These findings highlight a nuanced role for FN in the ECM’s response to radiation. While it is structurally resilient, its function as an ECM organiser may be compromised by radiation, leading to long-term effects on tissue mechanics.
3.1.3. Radiation Impact on ECM Proteins in Complex Environments
Our analysis of more complex ECM environments, including both in vitro ECM-enriched fibroblast cell culture (fECM) and ex vivo breast tissue, revealed that X-ray exposures similar to that achieved in clinical settings can impact regional peptide yields of multiple ECM proteins in addition to collagen I and FN. These include key basement membrane proteins laminin and perlecan, which play critical roles in maintaining tissue integrity and mediating cell–ECM interactions.
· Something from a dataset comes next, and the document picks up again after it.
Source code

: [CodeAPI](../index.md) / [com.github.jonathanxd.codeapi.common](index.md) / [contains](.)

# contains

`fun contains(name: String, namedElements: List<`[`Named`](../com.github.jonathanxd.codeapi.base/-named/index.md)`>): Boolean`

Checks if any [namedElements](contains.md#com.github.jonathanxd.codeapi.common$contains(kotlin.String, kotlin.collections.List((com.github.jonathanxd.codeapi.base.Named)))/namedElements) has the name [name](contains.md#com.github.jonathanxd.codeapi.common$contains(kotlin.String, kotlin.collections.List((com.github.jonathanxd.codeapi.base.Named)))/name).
The specific response of collagen I and FN in both fECM and breast tissue to X-rays was further compared to the changes found when exposed in purified solution. Whilst X-ray exposure affected collagen I and FN regardless of source (fECM or breast tissue), the localisation and extent of the induced damage differed. We have previously shown that collagen I is differentially susceptible to X-ray damage dependent on source (purified monomer, reconstituted fibrils, and tendon) [29]. Here, we show that newly synthesised collagen I differs in X-ray susceptibility to mature tissue collagen I, which may be attributable to age [67] and/or to the increased complexity of ECM interactions in the tissue environment where collagen I binds proteins, such as decorin, FN, and periostin.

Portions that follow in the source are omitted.